100 zł do maksymalna górna granica, którą jestem w stanie zaakceptować. W porywach do 150, jeśli to dzieło modnej aktualnie marki. I ani złotówki więcej, bo to jednak tylko bluza, a nie torebka Chanel.
SUKIENKA
W tym przypadku mam na myśli kreację na specjalną okazję. Studniówka, wesele, czy jakaś inna sytuacja, która zawsze kończy się tym, że musisz kupić sobie coś nowego. Nie pochwalam, bo to nie wstyd pokazać się dwa razy w tym samym, ale cóż mogę zrobić...
Być może jestem laikiem, ale przeglądając propozycje sieciówek, nie byłem w stanie odróżnić sukienek z promocji za 100-150 zł od tych za 400-500. Tak naprawdę wszystkie warte są tyle samo, czyli znacznie mniej.
Nie twierdzę, że powinnaś wyglądać byle jak, ale skoro nie widać różnicy... Za 150 zł zrobisz dokładnie takie samo wrażenie.
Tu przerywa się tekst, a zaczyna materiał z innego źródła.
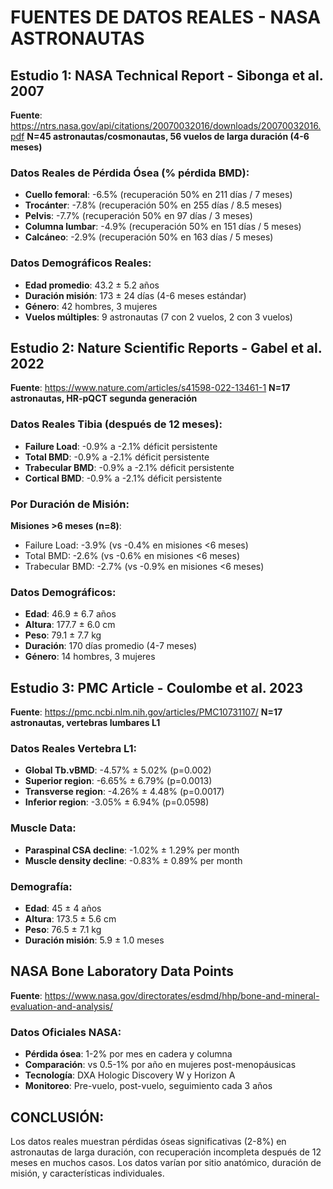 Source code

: # FUENTES DE DATOS REALES - NASA ASTRONAUTAS

## Estudio 1: NASA Technical Report - Sibonga et al. 2007
**Fuente**: https://ntrs.nasa.gov/api/citations/20070032016/downloads/20070032016.pdf
**N=45 astronautas/cosmonautas, 56 vuelos de larga duración (4-6 meses)**

### Datos Reales de Pérdida Ósea (% pérdida BMD):
- **Cuello femoral**: -6.5% (recuperación 50% en 211 días / 7 meses)
- **Trocánter**: -7.8% (recuperación 50% en 255 días / 8.5 meses)
- **Pelvis**: -7.7% (recuperación 50% en 97 días / 3 meses)
- **Columna lumbar**: -4.9% (recuperación 50% en 151 días / 5 meses)
- **Calcáneo**: -2.9% (recuperación 50% en 163 días / 5 meses)

### Datos Demográficos Reales:
- **Edad promedio**: 43.2 ± 5.2 años
- **Duración misión**: 173 ± 24 días (4-6 meses estándar)
- **Género**: 42 hombres, 3 mujeres
- **Vuelos múltiples**: 9 astronautas (7 con 2 vuelos, 2 con 3 vuelos)

## Estudio 2: Nature Scientific Reports - Gabel et al. 2022
**Fuente**: https://www.nature.com/articles/s41598-022-13461-1
**N=17 astronautas, HR-pQCT segunda generación**

### Datos Reales Tibia (después de 12 meses):
- **Failure Load**: -0.9% a -2.1% déficit persistente
- **Total BMD**: -0.9% a -2.1% déficit persistente
- **Trabecular BMD**: -0.9% a -2.1% déficit persistente
- **Cortical BMD**: -0.9% a -2.1% déficit persistente

### Por Duración de Misión:
**Misiones >6 meses (n=8)**:
- Failure Load: -3.9% (vs -0.4% en misiones <6 meses)
- Total BMD: -2.6% (vs -0.6% en misiones <6 meses)
- Trabecular BMD: -2.7% (vs -0.9% en misiones <6 meses)

### Datos Demográficos:
- **Edad**: 46.9 ± 6.7 años
- **Altura**: 177.7 ± 6.0 cm
- **Peso**: 79.1 ± 7.7 kg
- **Duración**: 170 días promedio (4-7 meses)
- **Género**: 14 hombres, 3 mujeres

## Estudio 3: PMC Article - Coulombe et al. 2023
**Fuente**: https://pmc.ncbi.nlm.nih.gov/articles/PMC10731107/
**N=17 astronautas, vertebras lumbares L1**

### Datos Reales Vertebra L1:
- **Global Tb.vBMD**: -4.57% ± 5.02% (p=0.002)
- **Superior region**: -6.65% ± 6.79% (p=0.0013)
- **Transverse region**: -4.26% ± 4.48% (p=0.0017)
- **Inferior region**: -3.05% ± 6.94% (p=0.0598)

### Muscle Data:
- **Paraspinal CSA decline**: -1.02% ± 1.29% per month
- **Muscle density decline**: -0.83% ± 0.89% per month

### Demografía:
- **Edad**: 45 ± 4 años
- **Altura**: 173.5 ± 5.6 cm
- **Peso**: 76.5 ± 7.1 kg
- **Duración misión**: 5.9 ± 1.0 meses

## NASA Bone Laboratory Data Points
**Fuente**: https://www.nasa.gov/directorates/esdmd/hhp/bone-and-mineral-evaluation-and-analysis/

### Datos Oficiales NASA:
- **Pérdida ósea**: 1-2% por mes en cadera y columna
- **Comparación**: vs 0.5-1% por año en mujeres post-menopáusicas
- **Tecnología**: DXA Hologic Discovery W y Horizon A
- **Monitoreo**: Pre-vuelo, post-vuelo, seguimiento cada 3 años

## CONCLUSIÓN:
Los datos reales muestran pérdidas óseas significativas (2-8%) en astronautas de larga duración, con recuperación incompleta después de 12 meses en muchos casos. Los datos varían por sitio anatómico, duración de misión, y características individuales.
Nie ma sensu inwestować więcej, bo i tak po jednym wyjściu kreacja trafi na wieszak i długo nikt jej nie zobaczy.
OKRYCIE WIERZCHNIE
Moment, w którym wykażę największą wyrozumiałość. Pod warunkiem, że nie jesteś zakupoholiczką, która ma w swojej garderobie 50 kurtek, 20 płaszczy i drugie tyle żakietów.
Jeśli Twoje zakupy ograniczają się do zakupu 1-2 nowych rzeczy tego typu na każdy sezon, możesz zaszaleć. W końcu to pierwsza rzecz, którą zobaczą inni, kiedy wyjdziesz z domu. Nawet skąpy facet potrafi zrozumieć, że to nie ubranie „na raz”.
Spokojnie zmieścisz się w kwocie 200-300 zł i nawet tak zawrotny wydatek nie wyprowadzi mnie z równowagi. W końcu, na kurtkę zimową czy wiosenną Twój facet wydaje niewiele mniej, ale się do tego nie przyznaje.